Sensors: Tools of the Transparent Battlefield

I’ve previously mentioned the “transparent battlefield” in my writings and want to dig into that concept a bit more by discussing what it is, what sorts of tools we should expect adversaries and other participants to use, and how we might be able to work to counter these threats.

Before I do, however, I need to correct a mistake in last Wednesday’s edition.

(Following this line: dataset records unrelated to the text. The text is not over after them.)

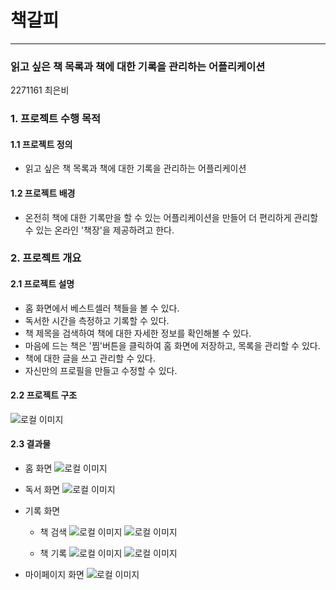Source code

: # 책갈피
----------------------------------
### 읽고 싶은 책 목록과 책에 대한 기록을 관리하는 어플리케이션

2271161 최은비

### 1. 프로젝트 수행 목적
#### 1.1 프로젝트 정의
   * 읽고 싶은 책 목록과 책에 대한 기록을 관리하는 어플리케이션
   
#### 1.2 프로젝트 배경
   * 온전히 책에 대한 기록만을 할 수 있는 어플리케이션을 만들어 더 편리하게 관리할 수 있는 온라인 '책장'을 제공하려고 한다.

### 2. 프로젝트 개요
#### 2.1 프로젝트 설명

  * 홈 화면에서 베스트셀러 책들을 볼 수 있다.
  * 독서한 시간을 측정하고 기록할 수 있다.
  * 책 제목을 검색하여 책에 대한 자세한 정보를 확인해볼 수 있다.
  * 마음에 드는 책은 '찜'버튼을 클릭하여 홈 화면에 저장하고, 목록을 관리할 수 있다.
  * 책에 대한 글을 쓰고 관리할 수 있다.
  * 자신만의 프로필을 만들고 수정할 수 있다.

#### 2.2 프로젝트 구조
![로컬 이미지](app.JPG)

#### 2.3 결과물
  * 홈 화면
  ![로컬 이미지](home.jpg)

  * 독서 화면
  ![로컬 이미지](reading.jpg)

  * 기록 화면
    - 책 검색
    ![로컬 이미지](bookSearch.jpg)  ![로컬 이미지](book.jpg)
    
    - 책 기록
    ![로컬 이미지](recording.jpg)  ![로컬 이미지](recording2.jpg)

  * 마이페이지 화면
  ![로컬 이미지](mypage.jpg)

Errata: It has come to my attention that some of the information in Wednesday’s edition covering Defense Innovation Labs was incorrect, specifically about the Army’s Application Laboratory. The AAL has the Special Program Awards for Required Technology Needs (SPARTN). The three SBIR phases are spread across three types of programs: cohort, point challenge, and area challenge.

Phase I awards are ~$200K. Phase II awards are up to $2.5M. Phase IIB awards can be high-dollar awards (up to $24M).

Cohort programs support up to 15 businesses over 1-3 years to solve parts or all of complex, multi-faced problems. These programs usually see a sequencing of awards (Phase I > Phase II > and potentially Phase IIB).

Point challenges awards support up to 5 businesses over up 1-2 years to develop a specific solution, tailored to meet a detailed problem statement.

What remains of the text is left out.